Los otros libros proféticos no aportan nuevos aspectos al tema de nuestro libro, salvo lo que se dice en el libro de Malaquías el nombre significa «Mi mensajero», pero muy probablemente no indica a una persona de este nombre, detrás del cual se ocultaría entonces un profeta desconocido sobre el hecho de que, tras las primeras excitaciones causadas por el retorno del exilio, y tras la reconstrucción de lo que habían destruido los babilonios, el pueblo se volvía negligente y perezoso, buscando placeres por todas partes, retornando al hedonismo que había causado su derrota.

Malaquías se enfrenta, como tantos otros profetas de este período, a los matrimonios mixtos, que muy a menudo se concertaban tras un divorcio de una mujer judía y que a menudo llevaban al hombre a la adoración de otro dios.
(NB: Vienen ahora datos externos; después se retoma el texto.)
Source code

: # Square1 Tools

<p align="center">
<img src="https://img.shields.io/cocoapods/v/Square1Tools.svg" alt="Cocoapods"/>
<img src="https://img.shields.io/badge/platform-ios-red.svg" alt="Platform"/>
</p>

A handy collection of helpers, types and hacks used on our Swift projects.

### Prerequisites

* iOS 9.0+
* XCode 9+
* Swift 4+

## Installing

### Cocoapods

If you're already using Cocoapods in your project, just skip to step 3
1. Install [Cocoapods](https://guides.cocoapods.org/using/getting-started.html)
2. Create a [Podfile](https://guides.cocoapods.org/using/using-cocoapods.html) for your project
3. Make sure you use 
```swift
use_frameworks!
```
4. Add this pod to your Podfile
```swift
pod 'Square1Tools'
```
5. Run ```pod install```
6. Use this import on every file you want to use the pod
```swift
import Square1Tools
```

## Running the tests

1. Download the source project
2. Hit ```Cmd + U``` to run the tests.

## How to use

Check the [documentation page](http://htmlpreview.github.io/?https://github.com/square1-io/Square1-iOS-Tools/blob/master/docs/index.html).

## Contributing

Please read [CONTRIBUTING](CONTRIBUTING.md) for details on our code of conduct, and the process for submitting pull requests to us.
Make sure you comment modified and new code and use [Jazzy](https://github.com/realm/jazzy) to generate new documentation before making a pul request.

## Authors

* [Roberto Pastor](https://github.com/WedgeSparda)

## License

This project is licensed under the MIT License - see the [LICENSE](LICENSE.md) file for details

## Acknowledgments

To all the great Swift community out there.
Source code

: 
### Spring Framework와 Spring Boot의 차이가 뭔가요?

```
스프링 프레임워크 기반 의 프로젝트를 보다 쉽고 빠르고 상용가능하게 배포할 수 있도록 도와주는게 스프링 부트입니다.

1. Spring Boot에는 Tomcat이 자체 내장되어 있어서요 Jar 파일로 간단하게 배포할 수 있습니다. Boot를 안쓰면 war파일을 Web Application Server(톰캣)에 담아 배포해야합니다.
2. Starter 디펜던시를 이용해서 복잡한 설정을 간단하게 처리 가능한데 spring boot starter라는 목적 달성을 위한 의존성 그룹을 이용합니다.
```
Malaquías termina sus advertencias contra tales uniones con las palabras simbólicas que se refieren a Génesis 2, 24 «y se convierten en una sola carne»:

«Porque Yahvé ha sido testigo entre tú y la mujer de tu juventud, aquella a quien has traicionado, que era tu compañero y la mujer de tu alianza. ¿No es uno solo el que ha hecho la carne y el espíritu que hay en ella? ¿Qué reclama, pues, el Único? Una estirpe divina. No traiciones, pues, a la mujer de tu juventud. Porque odio el repudio, dice Yahvé, Dios de Israel, y a quien cubre con su vestido la violencia.»